Data in this exercise START

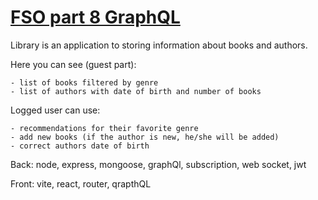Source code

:# [FSO part 8 GraphQL](https://fullstackopen.com/en/part8)

  Library is an application to storing information about books and authors.

  Here you can see (guest part):

    - list of books filtered by genre
    - list of authors with date of birth and number of books

  Logged user can use:

    - recommendations for their favorite genre
    - add new books (if the author is new, he/she will be added)
    - correct authors date of birth

  Back: node, express, mongoose, graphQl, subscription, web socket, jwt

  Front: vite, react, router, qrapthQL
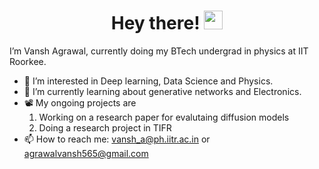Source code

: <h1 align = "center">
  Hey there!
  <img src="https://media.giphy.com/media/hvRJCLFzcasrR4ia7z/giphy.gif" width="30px"/>
</h1>

I’m Vansh Agrawal, currently doing my BTech undergrad in physics at IIT Roorkee.
- 👀 I’m interested in Deep learning, Data Science and Physics.
- 🌱 I’m currently learning about generative networks and Electronics.
- 📽️ My ongoing projects are
     1) Working on a research paper for evalutaing diffusion models
     2) Doing a research project in TIFR
- 📫 How to reach me: vansh_a@ph.iitr.ac.in or agrawalvansh565@gmail.com
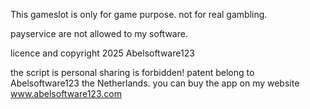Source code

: This gameslot is only for game purpose. not for real gambling.

payservice are not allowed to my software.

licence and copyright 2025 Abelsoftware123

the script is personal sharing is forbidden! 
patent belong to Abelsoftware123 the Netherlands. 
you can buy the app on my website www.abelsoftware123.com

Data in this exercise END

■ Task to carry out:
Look through the entries above and find each line where the word "books" occurs; copy those lines.

■ Reply:
  Library is an application to storing information about books and authors.
    - list of books filtered by genre
    - list of authors with date of birth and number of books
    - add new books (if the author is new, he/she will be added)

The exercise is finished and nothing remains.